Solow is a partner at Hunton & Williams in Washington, D.C.
We interviewed Solow on January 27, 2004.
CCR: How long have you been with Hunton & Williams?
SOLOW: I have been with the firm since 2002.
CCR: What law school did you graduate from and what have you been doing
since?
SOLOW: I graduated from New York University School of Law in 1985.
I served as a federal district court law clerk for two years. I then served
as a prosecutor with the New York State Organized Crime Task Force. I then became
the co-director with Bobby Kennedy Jr. of the Pace University School of Law
Environmental Litigation Clinic.
I came to Washington in 1994 to become the assistant chief of the Environmental
Crimes Section at the Justice Department, and I became the chief of the section
in 1997.
When I left the Department in 2000, I accepted a two-year position as a Visiting
Professor at the University of Maryland School of Law. I joined Hunton &
Williams in 2002.
CCR: What is your practice at Hunton & Williams?

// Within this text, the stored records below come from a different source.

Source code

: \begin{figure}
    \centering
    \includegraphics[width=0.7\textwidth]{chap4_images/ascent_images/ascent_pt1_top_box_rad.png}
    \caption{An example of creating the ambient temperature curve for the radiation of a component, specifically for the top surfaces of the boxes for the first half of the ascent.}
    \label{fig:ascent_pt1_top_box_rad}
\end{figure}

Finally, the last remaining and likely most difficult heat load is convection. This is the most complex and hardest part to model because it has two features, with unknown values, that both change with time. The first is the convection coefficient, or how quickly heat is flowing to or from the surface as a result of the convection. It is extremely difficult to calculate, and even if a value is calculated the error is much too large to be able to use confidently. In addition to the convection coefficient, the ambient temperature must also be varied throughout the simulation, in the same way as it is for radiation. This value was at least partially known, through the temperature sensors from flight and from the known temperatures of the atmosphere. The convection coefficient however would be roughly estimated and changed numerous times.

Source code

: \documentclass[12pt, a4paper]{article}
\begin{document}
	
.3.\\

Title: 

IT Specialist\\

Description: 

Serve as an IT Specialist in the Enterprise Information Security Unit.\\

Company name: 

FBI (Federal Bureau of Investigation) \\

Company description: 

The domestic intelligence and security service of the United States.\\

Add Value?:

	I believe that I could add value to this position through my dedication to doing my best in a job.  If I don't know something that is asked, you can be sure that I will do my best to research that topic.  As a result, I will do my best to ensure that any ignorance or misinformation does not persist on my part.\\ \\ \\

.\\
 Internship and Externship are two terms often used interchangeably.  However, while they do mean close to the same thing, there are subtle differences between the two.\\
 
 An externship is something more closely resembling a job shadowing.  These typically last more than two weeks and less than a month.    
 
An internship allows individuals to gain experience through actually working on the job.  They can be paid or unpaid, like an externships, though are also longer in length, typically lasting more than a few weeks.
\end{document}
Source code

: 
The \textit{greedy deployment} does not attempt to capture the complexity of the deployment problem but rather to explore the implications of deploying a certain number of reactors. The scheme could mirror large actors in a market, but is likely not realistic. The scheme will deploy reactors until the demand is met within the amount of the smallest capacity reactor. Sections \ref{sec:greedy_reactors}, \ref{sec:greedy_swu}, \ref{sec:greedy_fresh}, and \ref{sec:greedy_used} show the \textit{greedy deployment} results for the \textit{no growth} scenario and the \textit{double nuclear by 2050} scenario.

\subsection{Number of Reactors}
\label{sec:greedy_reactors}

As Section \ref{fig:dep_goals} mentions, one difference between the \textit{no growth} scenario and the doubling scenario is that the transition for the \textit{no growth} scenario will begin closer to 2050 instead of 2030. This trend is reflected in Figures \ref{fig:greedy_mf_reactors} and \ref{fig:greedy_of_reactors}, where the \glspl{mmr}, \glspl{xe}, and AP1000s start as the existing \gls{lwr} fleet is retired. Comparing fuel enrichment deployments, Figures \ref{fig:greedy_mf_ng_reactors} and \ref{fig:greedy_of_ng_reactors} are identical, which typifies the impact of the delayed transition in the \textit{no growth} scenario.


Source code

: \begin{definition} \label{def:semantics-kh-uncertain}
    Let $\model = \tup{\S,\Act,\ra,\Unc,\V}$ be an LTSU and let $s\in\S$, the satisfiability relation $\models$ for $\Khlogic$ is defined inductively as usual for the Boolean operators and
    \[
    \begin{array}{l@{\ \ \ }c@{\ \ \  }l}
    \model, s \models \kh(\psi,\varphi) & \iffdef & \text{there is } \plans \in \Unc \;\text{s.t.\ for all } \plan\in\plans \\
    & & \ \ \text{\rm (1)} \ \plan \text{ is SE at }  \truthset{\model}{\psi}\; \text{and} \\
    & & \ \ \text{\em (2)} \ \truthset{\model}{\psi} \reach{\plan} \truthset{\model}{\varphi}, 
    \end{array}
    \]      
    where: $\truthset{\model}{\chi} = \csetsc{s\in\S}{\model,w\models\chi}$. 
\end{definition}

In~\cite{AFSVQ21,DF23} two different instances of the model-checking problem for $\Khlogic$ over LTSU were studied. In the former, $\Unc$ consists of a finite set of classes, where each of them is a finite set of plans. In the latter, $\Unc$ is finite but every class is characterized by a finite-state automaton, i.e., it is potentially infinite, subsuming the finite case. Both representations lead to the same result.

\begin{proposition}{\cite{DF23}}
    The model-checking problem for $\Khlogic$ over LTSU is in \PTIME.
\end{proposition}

SOLOW: I practice primarily in the areas of white collar defense,
corporate compliance, and internal investigations, obviously with some emphasis
on environmental law, because of my background. Increasingly, I’m working
on compliance matters related to homeland security. I also counsel clients on
other compliance issues.
It helps to have had a background as a prosecutor, because you have the experience
of having seen examples of compliance failure, and of knowing how their failures
may be perceived by those in the government. What my clients want to know is
why those prior failures occurred and how to prevent them from happening at
their own companies.
CCR: You were at the Environmental Crimes Section for six years.
While you were there, there was an uptick in criminal prosecutions. Prosecutors
like to say that politics plays no part in criminal prosecutions, they are going
to call cases as they see them. But a number of reports now show that under
the Bush administration, criminal prosecutions for environmental crimes have
dropped to all time lows.
SOLOW: To borrow from Tip O’Neill, like politics, all
prosecutions are local.
And in this area, almost all the investigators and prosecutors are local and/or
career government attorneys. For example, if you look at the Top 100 Corporate
Criminals of the 1990s on your web site – and I know many of those cases,
because I was at the Department at the time – you’ll see that almost
all of those cases originated with a career prosecutor or investigator.
And the work of those enforcers has almost nothing to do with any of the noise
you are hearing inside the beltway. That’s not to say that the administration
can’t have an impact in some instances.
For example, in the District of Maryland, the new United States Attorney, Thomas
DiBiagio, eliminated the environmental enforcement unit in that U.S. Attorney’s
office. That obviously would have an impact.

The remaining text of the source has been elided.